--- Data for processing ---

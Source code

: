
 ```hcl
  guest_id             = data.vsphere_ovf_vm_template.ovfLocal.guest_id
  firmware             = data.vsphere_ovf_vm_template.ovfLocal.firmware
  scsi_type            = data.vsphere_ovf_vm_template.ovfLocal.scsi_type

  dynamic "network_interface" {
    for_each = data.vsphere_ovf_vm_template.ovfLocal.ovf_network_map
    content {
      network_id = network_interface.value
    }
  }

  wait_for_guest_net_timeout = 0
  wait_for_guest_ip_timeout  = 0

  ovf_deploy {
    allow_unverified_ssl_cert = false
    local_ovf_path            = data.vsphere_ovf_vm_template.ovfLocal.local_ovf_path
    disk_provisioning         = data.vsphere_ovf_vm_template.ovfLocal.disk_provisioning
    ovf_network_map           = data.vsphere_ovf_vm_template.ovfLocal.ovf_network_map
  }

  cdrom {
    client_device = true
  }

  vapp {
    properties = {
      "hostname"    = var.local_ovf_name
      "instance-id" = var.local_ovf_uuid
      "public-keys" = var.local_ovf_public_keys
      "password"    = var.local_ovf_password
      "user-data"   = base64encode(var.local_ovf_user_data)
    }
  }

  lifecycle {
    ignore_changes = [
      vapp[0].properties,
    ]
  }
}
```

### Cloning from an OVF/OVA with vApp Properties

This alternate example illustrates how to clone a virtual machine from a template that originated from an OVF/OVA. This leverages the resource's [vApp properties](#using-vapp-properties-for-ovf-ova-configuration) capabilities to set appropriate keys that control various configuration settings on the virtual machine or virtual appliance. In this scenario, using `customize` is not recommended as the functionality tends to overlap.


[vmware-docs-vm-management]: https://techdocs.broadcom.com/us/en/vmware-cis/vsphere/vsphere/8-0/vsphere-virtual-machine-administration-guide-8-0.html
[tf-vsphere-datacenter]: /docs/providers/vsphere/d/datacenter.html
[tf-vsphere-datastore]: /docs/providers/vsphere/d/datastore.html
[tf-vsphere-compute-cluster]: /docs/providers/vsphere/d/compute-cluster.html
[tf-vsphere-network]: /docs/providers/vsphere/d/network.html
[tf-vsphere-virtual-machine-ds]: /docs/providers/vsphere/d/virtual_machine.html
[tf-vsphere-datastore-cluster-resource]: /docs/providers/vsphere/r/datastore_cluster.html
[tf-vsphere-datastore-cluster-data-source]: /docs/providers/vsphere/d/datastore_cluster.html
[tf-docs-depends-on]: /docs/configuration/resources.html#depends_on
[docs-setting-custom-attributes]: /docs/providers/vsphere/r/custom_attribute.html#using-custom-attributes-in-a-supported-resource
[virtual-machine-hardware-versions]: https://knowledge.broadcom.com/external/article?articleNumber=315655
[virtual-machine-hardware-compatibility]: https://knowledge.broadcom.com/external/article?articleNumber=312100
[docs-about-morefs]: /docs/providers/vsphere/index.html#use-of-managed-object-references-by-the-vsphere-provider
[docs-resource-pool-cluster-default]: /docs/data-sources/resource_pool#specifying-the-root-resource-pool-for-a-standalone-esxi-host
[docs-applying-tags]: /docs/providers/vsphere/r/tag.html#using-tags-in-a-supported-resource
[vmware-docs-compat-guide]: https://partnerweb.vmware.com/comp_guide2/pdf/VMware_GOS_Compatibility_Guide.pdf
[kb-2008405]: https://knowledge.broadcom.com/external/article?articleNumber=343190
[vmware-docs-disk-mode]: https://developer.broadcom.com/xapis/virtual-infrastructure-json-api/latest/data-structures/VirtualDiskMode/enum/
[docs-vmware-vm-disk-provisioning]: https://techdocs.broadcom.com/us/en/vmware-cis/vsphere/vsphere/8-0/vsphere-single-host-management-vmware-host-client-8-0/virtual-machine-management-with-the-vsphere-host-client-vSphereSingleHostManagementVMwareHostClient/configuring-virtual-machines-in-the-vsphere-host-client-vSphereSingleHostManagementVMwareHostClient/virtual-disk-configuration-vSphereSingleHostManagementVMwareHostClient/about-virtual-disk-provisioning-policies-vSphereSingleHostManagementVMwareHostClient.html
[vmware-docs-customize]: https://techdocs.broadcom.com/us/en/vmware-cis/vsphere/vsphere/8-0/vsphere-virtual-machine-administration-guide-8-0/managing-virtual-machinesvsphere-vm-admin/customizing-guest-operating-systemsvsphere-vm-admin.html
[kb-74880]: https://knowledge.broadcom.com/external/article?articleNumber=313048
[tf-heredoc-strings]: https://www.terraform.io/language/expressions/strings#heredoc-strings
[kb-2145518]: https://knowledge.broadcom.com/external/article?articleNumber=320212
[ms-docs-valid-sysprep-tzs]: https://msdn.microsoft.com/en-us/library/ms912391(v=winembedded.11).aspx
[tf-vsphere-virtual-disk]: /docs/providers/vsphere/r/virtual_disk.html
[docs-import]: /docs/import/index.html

---

The problem:
Lines above that contain the string "datastore" make up the answer.

Task response:
[tf-vsphere-datastore]: /docs/providers/vsphere/d/datastore.html
[tf-vsphere-datastore-cluster-resource]: /docs/providers/vsphere/r/datastore_cluster.html
[tf-vsphere-datastore-cluster-data-source]: /docs/providers/vsphere/d/datastore_cluster.html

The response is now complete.